After her accession, there appears to have been a honeymoon of sorts. Despite strong advice from those around her, she ascended the throne with the best of intentions, and was prepared to show magnanimity to both religions. But in 1570 Pope Pius V, at the behest of Queen Mary’s widower Philip, King of Spain, issued a bull condemning her as a heretic and a usurper of the throne, and proclaimed that any Catholics who dared to obey her would be placing themselves under a curse. People could no longer be subjects to the Queen and to the Pope; the choice of one or other was theirs. It was almost a call to arms. As plots against Elizabeth’s throne and her life took root, so did the oppression of those belonging to the ‘wrong’ faith gather pace, culminating in the execution of the captive Mary, Queen of Scots.
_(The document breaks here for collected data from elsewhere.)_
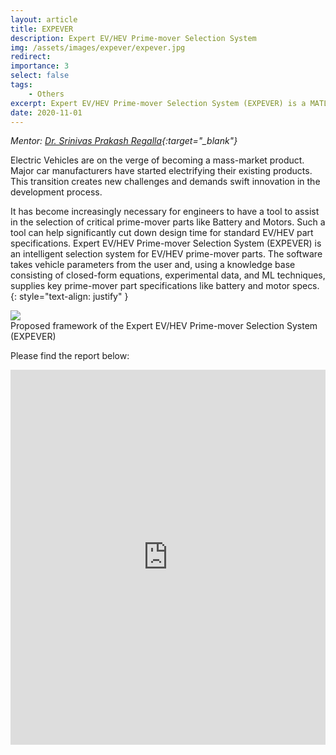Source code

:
 ```yaml
---
layout: article
title: EXPEVER 
description: Expert EV/HEV Prime-mover Selection System 
img: /assets/images/expever/expever.jpg
redirect:
importance: 3
select: false
tags:
    - Others
excerpt: Expert EV/HEV Prime-mover Selection System (EXPEVER) is a MATLAB based intelligent selection system for EV/HEV prime-mover parts.
date: 2020-11-01
---
```


*Mentor: [Dr. Srinivas Prakash Regalla](https://www.bits-pilani.ac.in/hyderabad/spregalla/profile){:target="\_blank"}*

Electric Vehicles are on the verge of becoming a mass-market product. Major car manufacturers have started electrifying their existing products. This transition creates new challenges and demands swift innovation in the development process.

It has become increasingly necessary for engineers to have a tool to assist in the selection of critical prime-mover parts like Battery and Motors. 
Such a tool can help significantly cut down design time for standard EV/HEV part specifications. Expert EV/HEV Prime-mover Selection System (EXPEVER) is an intelligent selection system for EV/HEV prime-mover parts. The software takes vehicle parameters from the user and, using a knowledge base consisting of closed-form equations, experimental data, and ML techniques, supplies key prime-mover part specifications like battery and motor specs.
{: style="text-align: justify" }

<img class="image image--xxl" src="{{ '/assets/images/expever/expever.jpg' | relative_url }}"/>
<div class="caption">
    Proposed framework of the Expert EV/HEV Prime-mover Selection System (EXPEVER)
</div>

Please find the report below:

<iframe class="scribd_iframe_embed" title="EXPEVER Final Report -Devansh" src="https://www.scribd.com/embeds/491215764/content?start_page=1&view_mode=scroll&access_key=key-9WezkTdBQxkowcf7peSE" data-auto-height="true" data-aspect-ratio="0.7729220222793488" scrolling="no" id="doc_85175" width="100%" height="600" frameborder="0"></iframe><script type="text/javascript">(function() { var scribd = document.createElement("script"); scribd.type = "text/javascript"; scribd.async = true; scribd.src = "https://www.scribd.com/javascripts/embed_code/inject.js"; var s = document.getElementsByTagName("script")[0]; s.parentNode.insertBefore(scribd, s); })();</script>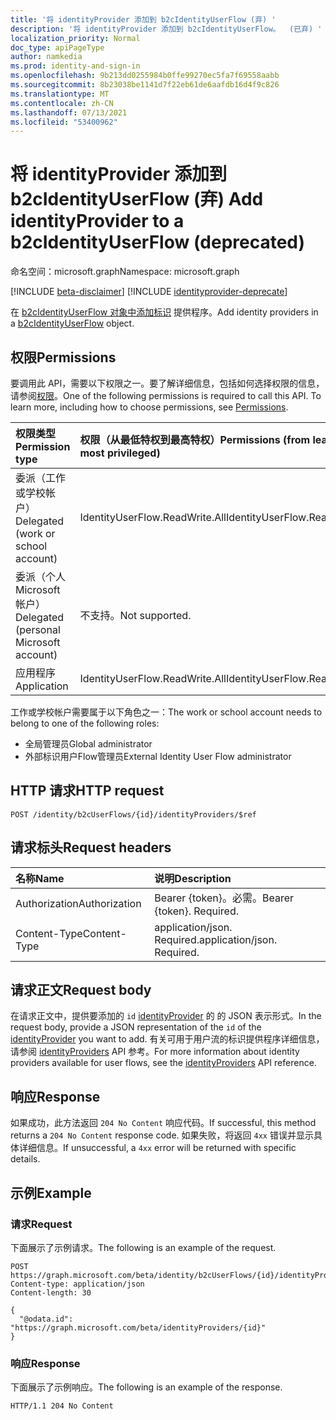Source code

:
 ```yaml
---
title: '将 identityProvider 添加到 b2cIdentityUserFlow (弃) '
description: '将 identityProvider 添加到 b2cIdentityUserFlow。  (已弃) '
localization_priority: Normal
doc_type: apiPageType
author: namkedia
ms.prod: identity-and-sign-in
ms.openlocfilehash: 9b213dd0255984b0ffe99270ec5fa7f69558aabb
ms.sourcegitcommit: 8b23038be1141d7f22eb61de6aafdb16d4f9c826
ms.translationtype: MT
ms.contentlocale: zh-CN
ms.lasthandoff: 07/13/2021
ms.locfileid: "53400962"
---
```

# <a name="add-identityprovider-to-a-b2cidentityuserflow-deprecated"></a><span data-ttu-id="dab9e-104">将 identityProvider 添加到 b2cIdentityUserFlow (弃) </span><span class="sxs-lookup"><span data-stu-id="dab9e-104">Add identityProvider to a b2cIdentityUserFlow (deprecated)</span></span>

<span data-ttu-id="dab9e-105">命名空间：microsoft.graph</span><span class="sxs-lookup"><span data-stu-id="dab9e-105">Namespace: microsoft.graph</span></span>

[!INCLUDE [beta-disclaimer](../../includes/beta-disclaimer.md)]
[!INCLUDE [identityprovider-deprecate](../../includes/identityprovider-deprecate.md)]

<span data-ttu-id="dab9e-106">在 [b2cIdentityUserFlow 对象中添加标识](../resources/b2cidentityuserflow.md) 提供程序。</span><span class="sxs-lookup"><span data-stu-id="dab9e-106">Add identity providers in a [b2cIdentityUserFlow](../resources/b2cidentityuserflow.md) object.</span></span>

## <a name="permissions"></a><span data-ttu-id="dab9e-107">权限</span><span class="sxs-lookup"><span data-stu-id="dab9e-107">Permissions</span></span>

<span data-ttu-id="dab9e-p102">要调用此 API，需要以下权限之一。要了解详细信息，包括如何选择权限的信息，请参阅[权限](/graph/permissions-reference)。</span><span class="sxs-lookup"><span data-stu-id="dab9e-p102">One of the following permissions is required to call this API. To learn more, including how to choose permissions, see [Permissions](/graph/permissions-reference).</span></span>

|<span data-ttu-id="dab9e-110">权限类型</span><span class="sxs-lookup"><span data-stu-id="dab9e-110">Permission type</span></span>      | <span data-ttu-id="dab9e-111">权限（从最低特权到最高特权）</span><span class="sxs-lookup"><span data-stu-id="dab9e-111">Permissions (from least to most privileged)</span></span>              |
|:--------------------|:---------------------------------------------------------|
|<span data-ttu-id="dab9e-112">委派（工作或学校帐户）</span><span class="sxs-lookup"><span data-stu-id="dab9e-112">Delegated (work or school account)</span></span>|<span data-ttu-id="dab9e-113">IdentityUserFlow.ReadWrite.All</span><span class="sxs-lookup"><span data-stu-id="dab9e-113">IdentityUserFlow.ReadWrite.All</span></span>|
|<span data-ttu-id="dab9e-114">委派（个人 Microsoft 帐户）</span><span class="sxs-lookup"><span data-stu-id="dab9e-114">Delegated (personal Microsoft account)</span></span>| <span data-ttu-id="dab9e-115">不支持。</span><span class="sxs-lookup"><span data-stu-id="dab9e-115">Not supported.</span></span>|
|<span data-ttu-id="dab9e-116">应用程序</span><span class="sxs-lookup"><span data-stu-id="dab9e-116">Application</span></span>| <span data-ttu-id="dab9e-117">IdentityUserFlow.ReadWrite.All</span><span class="sxs-lookup"><span data-stu-id="dab9e-117">IdentityUserFlow.ReadWrite.All</span></span>|

<span data-ttu-id="dab9e-118">工作或学校帐户需要属于以下角色之一：</span><span class="sxs-lookup"><span data-stu-id="dab9e-118">The work or school account needs to belong to one of the following roles:</span></span>

* <span data-ttu-id="dab9e-119">全局管理员</span><span class="sxs-lookup"><span data-stu-id="dab9e-119">Global administrator</span></span>
* <span data-ttu-id="dab9e-120">外部标识用户Flow管理员</span><span class="sxs-lookup"><span data-stu-id="dab9e-120">External Identity User Flow administrator</span></span>

## <a name="http-request"></a><span data-ttu-id="dab9e-121">HTTP 请求</span><span class="sxs-lookup"><span data-stu-id="dab9e-121">HTTP request</span></span>

<!-- { "blockType": "ignored" } -->

```http
POST /identity/b2cUserFlows/{id}/identityProviders/$ref
```

## <a name="request-headers"></a><span data-ttu-id="dab9e-122">请求标头</span><span class="sxs-lookup"><span data-stu-id="dab9e-122">Request headers</span></span>

|<span data-ttu-id="dab9e-123">名称</span><span class="sxs-lookup"><span data-stu-id="dab9e-123">Name</span></span>|<span data-ttu-id="dab9e-124">说明</span><span class="sxs-lookup"><span data-stu-id="dab9e-124">Description</span></span>|
|:---------------|:----------|
|<span data-ttu-id="dab9e-125">Authorization</span><span class="sxs-lookup"><span data-stu-id="dab9e-125">Authorization</span></span>|<span data-ttu-id="dab9e-p103">Bearer {token}。必需。</span><span class="sxs-lookup"><span data-stu-id="dab9e-p103">Bearer {token}. Required.</span></span>|
|<span data-ttu-id="dab9e-128">Content-Type</span><span class="sxs-lookup"><span data-stu-id="dab9e-128">Content-Type</span></span>|<span data-ttu-id="dab9e-p104">application/json. Required.</span><span class="sxs-lookup"><span data-stu-id="dab9e-p104">application/json. Required.</span></span>|

## <a name="request-body"></a><span data-ttu-id="dab9e-131">请求正文</span><span class="sxs-lookup"><span data-stu-id="dab9e-131">Request body</span></span>

<span data-ttu-id="dab9e-132">在请求正文中，提供要添加的 `id` [identityProvider](../resources/identityprovider.md) 的 的 JSON 表示形式。</span><span class="sxs-lookup"><span data-stu-id="dab9e-132">In the request body, provide a JSON representation of the `id` of the [identityProvider](../resources/identityprovider.md) you want to add.</span></span> <span data-ttu-id="dab9e-133">有关可用于用户流的标识提供程序详细信息，请参阅 [identityProviders](../resources/identityprovider.md) API 参考。</span><span class="sxs-lookup"><span data-stu-id="dab9e-133">For more information about identity providers available for user flows, see the [identityProviders](../resources/identityprovider.md) API reference.</span></span>

## <a name="response"></a><span data-ttu-id="dab9e-134">响应</span><span class="sxs-lookup"><span data-stu-id="dab9e-134">Response</span></span>

<span data-ttu-id="dab9e-135">如果成功，此方法返回 `204 No Content` 响应代码。</span><span class="sxs-lookup"><span data-stu-id="dab9e-135">If successful, this method returns a `204 No Content` response code.</span></span> <span data-ttu-id="dab9e-136">如果失败，将返回 `4xx` 错误并显示具体详细信息。</span><span class="sxs-lookup"><span data-stu-id="dab9e-136">If unsuccessful, a `4xx` error will be returned with specific details.</span></span>

## <a name="example"></a><span data-ttu-id="dab9e-137">示例</span><span class="sxs-lookup"><span data-stu-id="dab9e-137">Example</span></span>

### <a name="request"></a><span data-ttu-id="dab9e-138">请求</span><span class="sxs-lookup"><span data-stu-id="dab9e-138">Request</span></span>

<span data-ttu-id="dab9e-139">下面展示了示例请求。</span><span class="sxs-lookup"><span data-stu-id="dab9e-139">The following is an example of the request.</span></span>

<!-- {
  "blockType": "request",
  "name": "update_b2cuserflows_identityprovider"
}
-->

``` http
POST https://graph.microsoft.com/beta/identity/b2cUserFlows/{id}/identityProviders/$ref
Content-type: application/json
Content-length: 30

{
  "@odata.id": "https://graph.microsoft.com/beta/identityProviders/{id}"
}
```

### <a name="response"></a><span data-ttu-id="dab9e-140">响应</span><span class="sxs-lookup"><span data-stu-id="dab9e-140">Response</span></span>

<span data-ttu-id="dab9e-141">下面展示了示例响应。</span><span class="sxs-lookup"><span data-stu-id="dab9e-141">The following is an example of the response.</span></span>

<!-- {
  "blockType": "response",
  "truncated": true
} -->

```http
HTTP/1.1 204 No Content
```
Meanwhile many Roman Catholic priests went in danger of their lives. At the same time recusants, or those who refused to conform and attend Anglican churches on Sunday, were deprived of the chance to participate in public life, and were viewed as second-class citizens at best. Higher-class recusants might be condemned to long spells of imprisonment, punctuated by routine interrogation and torture, while the more lowly were put to death by the most barbaric of means. Many men and women were roasted alive, while a butcher’s wife from York, convicted of helping outlawed priests, was stripped, ordered to lie down, had a stone placed under her back and weights piled on her until her ribs shattered and ‘burst forth of the skin’. Admittedly the death toll under Queen Elizabeth was not so great, but the total of nearly two hundred people executed for their faith was still nearly two hundred too many.

Jessie Childs paints a savage picture of this dark age in English history, when religious differences and the lack of toleration was all too rife. It is a story of incredible courage and all too often incredible cruelty. At the centre of her narrative is the aristocratic Vaux family of Harrowden Hall, near Wellingborough, Northamptonshire, namely William, the 2nd Baron, his brother-in-law, Sir Thomas Tresham, his eldest son, Henry; and his daughters Anne, Eleanor and Elizabeth. For the most part they walked a fine line trying to hold fast to their religious convictions while still remaining loyal to the crown, appealing to Her Majesty not to ‘stand in more peril for exercising the Catholic religion (and that most secretly) than do the Catholic subjects to the Turk most publicly, than do the perverse and blasphemous Jews haunting their synagogue under sundry Christian kings openly, and than do the Protestants enjoying their public assemblies under diverse Catholic kings and princes quietly’.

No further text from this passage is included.